Après débats à l’audience du 20 juin 2025, a rendu l’ordonnance de référé suivante, mise à disposition conformément à l’article 450 et suivants du Code de Procédure Civile, les parties ayant été avisées préalablement ;
ENTRE :
DEMANDERESSE
S.A. OPERATEUR NATIONAL DE VENTE, dont le siège social est sis [Adresse 1], prise en la personne de son représentant légal domicilié en cette qualité audit siège
représentée par Maître Chloé SCHNEIDER de la SCP MONFERRAN – ESPAGNO – SALVADOR, avocat au barreau de TOULOUSE
ET
DÉFENDEURS
Monsieur [H] [P]
demeurant [Adresse 7]
représenté par Maître Laurence MONNIER-SAILLOL, avocat au barreau de TOULOUSE, substituée par Maître Emma FERRET du Cabinet MERCIÉ, avocat au barreau de TOULOUSE
Monsieur [Y] [P]
demeurant [Adresse 7]
non comparant, ni représenté
Monsieur [B] [V]
demeurant [Adresse 6]
non comparant, ni représenté
EXPOSÉ DU LITIGE :
Par acte sous seing privé signé le 8 juillet 2019, la SA PROMOLOGIS a donné en location à Monsieur [K] [G] un immeuble à usage d’habitation situé [Adresse 4] à [Localité 11].
Le 26 novembre 2020, le bien loué a été vendu à la SA OPERATEUR NATIONAL DE VENTE qui vient aux droits du bailleur, la SA PROMOLOGIS conservant la gestion du bien.
En mai 2023, Monsieur [K] [M] a quitté les lieux loués mais a refusé de signer l’état des lieux de sortie, un état des lieux par commissaire de justice a été réalisé le 17 mai 2023.
Le 13 février 2024, une plainte était déposée suite à l’occupation illicite des lieux par des occupants qui ont changé la serrure du logement.

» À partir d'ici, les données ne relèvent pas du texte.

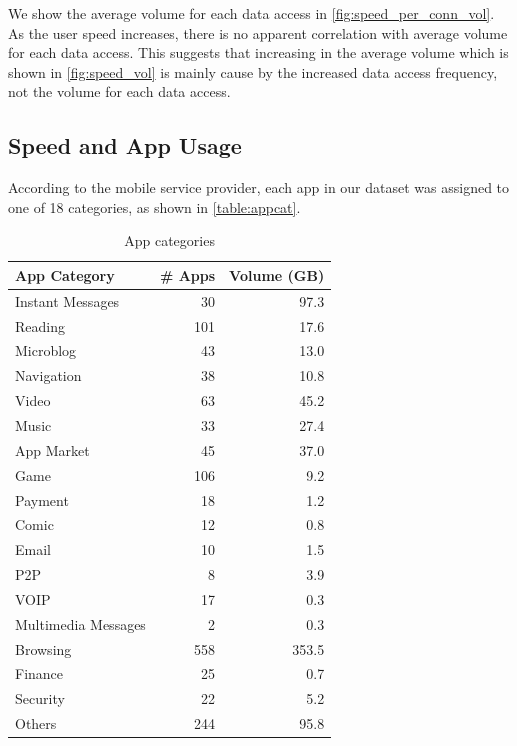 We show the average volume for each data access in \autoref{fig:speed_per_conn_vol}. As the user speed increases, there is no apparent correlation with average volume for each data access. This suggests that increasing in the average volume which is shown in \autoref{fig:speed_vol} is mainly cause by the increased data access frequency, not the volume for each data access.

\subsection{Speed and App Usage}

According to the mobile service provider, each app in our dataset was assigned to one of 18 categories, as shown in \autoref{table:appcat}.
\begin{table}[h]
	\centering
	\begin{tabular}{lrr}\hline
	App Category & \# Apps & Volume (GB) \\
    \hline
	Instant Messages & 30 & 97.3\\
	Reading & 101 & 17.6\\
	Microblog & 43 & 13.0\\
	Navigation  & 38 & 10.8\\
	Video  & 63 & 45.2\\
	Music  & 33 & 27.4\\
	App Market & 45 & 37.0\\
	Game  & 106 & 9.2\\
	Payment & 18 & 1.2\\
	Comic & 12 & 0.8\\
	Email & 10 & 1.5\\
	P2P & 8 & 3.9\\
	VOIP  & 17 & 0.3\\
	Multimedia Messages & 2 & 0.3\\
	Browsing & 558 & 353.5\\
	Finance  & 25 & 0.7\\
	Security  & 22 & 5.2\\
    Others  & 244 & 95.8\\
    \hline
	\end{tabular}
	\caption{App categories}
	\label{table:appcat}
\end{table}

Une tentative de constat de commissaire de justice a été réalisé le 20 novembre 2024 pour connaître l’identité des occupants mais faute d’obtenir l’ouverture de la porte, une requête aux fins de pénétrer dans les lieux avec le concours de la force publique et d’un serrurier était déposée le 8 janvier 2025. Par ordonnance en date du 22 janvier 2025, Maître [C] était autorisé à pénétrer dans les lieux et un procès verbal de constat était réalisé le 20 février 2025. Le commissaire de justice relevait le nom des personnes présentes dans le logement : Monsieur [H] [P], Monsieur [Y] [P] et Monsieur [B] [V].
Par acte du 5 mai 2025, la SA OPERATEUR NATIONAL DE VENTE a fait assigner en référé Monsieur [H] [P], Monsieur [Y] [P] et Monsieur [B] [V] afin d’obtenir, au visa des articles 834 et 835 du Code de procédure civile et L412-1 et suivants des Codes de procédures civiles :
leur expulsion ainsi que celle de tous occupants de leur chef, avec l’éventuelle assistance de la force publique et sous astreinte de 50€ par jour de retard à compter de l’ordonnance à intervenir,l’enlèvement de mobiliers et autres et ordonner leur placement sous séquestre aux frais des défendeurs,la suppression des délais prévus aux articles L412-1 et L412-6 des Codes des procédures civile d’exécution,la fixation d’une indemnité d’occupation à la somme de 476,56€ par mois à compter du 13 février 2024 et leur condamnation in solidum au paiement de celle-ci, leur condamnation in solidum au paiement de la somme de 520,76€ au titre des frais de constat,leur condamnation in solidum au paiement de la somme de 800€ sur le fondement de l’article 700 du Code de procédure civile et aux entiers dépens.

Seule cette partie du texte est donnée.